* **Work to be completed**
Count the lines in the data below that include the word "mapping", then state the total and nothing besides.

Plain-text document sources
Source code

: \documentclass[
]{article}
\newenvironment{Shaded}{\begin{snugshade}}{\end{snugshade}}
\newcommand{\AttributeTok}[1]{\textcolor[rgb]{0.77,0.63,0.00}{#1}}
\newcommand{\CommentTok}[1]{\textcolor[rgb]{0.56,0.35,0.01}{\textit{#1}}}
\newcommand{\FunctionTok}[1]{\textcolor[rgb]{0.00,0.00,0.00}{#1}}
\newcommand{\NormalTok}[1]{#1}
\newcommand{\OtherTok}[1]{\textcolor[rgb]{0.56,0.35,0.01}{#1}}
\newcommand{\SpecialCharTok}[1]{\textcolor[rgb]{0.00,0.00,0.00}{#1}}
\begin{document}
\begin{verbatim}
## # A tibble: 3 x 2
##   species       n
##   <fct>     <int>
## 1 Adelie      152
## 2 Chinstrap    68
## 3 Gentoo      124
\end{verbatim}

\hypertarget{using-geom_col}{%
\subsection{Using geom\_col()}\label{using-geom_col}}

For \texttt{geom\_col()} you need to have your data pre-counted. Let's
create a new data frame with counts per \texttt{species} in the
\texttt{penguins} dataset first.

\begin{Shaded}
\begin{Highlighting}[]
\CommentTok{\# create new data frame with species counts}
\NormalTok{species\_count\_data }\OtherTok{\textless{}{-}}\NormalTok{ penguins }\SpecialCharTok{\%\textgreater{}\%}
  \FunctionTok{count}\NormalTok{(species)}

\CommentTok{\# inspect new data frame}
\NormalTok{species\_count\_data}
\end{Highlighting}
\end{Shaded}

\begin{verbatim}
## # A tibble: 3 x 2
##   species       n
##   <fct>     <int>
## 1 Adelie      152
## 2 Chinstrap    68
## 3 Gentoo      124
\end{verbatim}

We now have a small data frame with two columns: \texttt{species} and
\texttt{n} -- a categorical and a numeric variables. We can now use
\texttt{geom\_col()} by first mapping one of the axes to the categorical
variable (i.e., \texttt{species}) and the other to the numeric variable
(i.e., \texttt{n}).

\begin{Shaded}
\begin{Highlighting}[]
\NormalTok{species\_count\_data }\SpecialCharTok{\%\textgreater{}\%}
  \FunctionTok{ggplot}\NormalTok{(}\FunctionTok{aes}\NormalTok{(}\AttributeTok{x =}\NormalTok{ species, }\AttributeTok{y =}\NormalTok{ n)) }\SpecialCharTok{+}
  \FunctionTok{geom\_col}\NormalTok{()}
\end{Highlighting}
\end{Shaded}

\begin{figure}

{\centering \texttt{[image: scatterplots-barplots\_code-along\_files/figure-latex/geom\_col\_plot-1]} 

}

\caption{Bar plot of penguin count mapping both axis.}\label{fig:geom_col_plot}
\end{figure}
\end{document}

* **Solution to this exercise**
2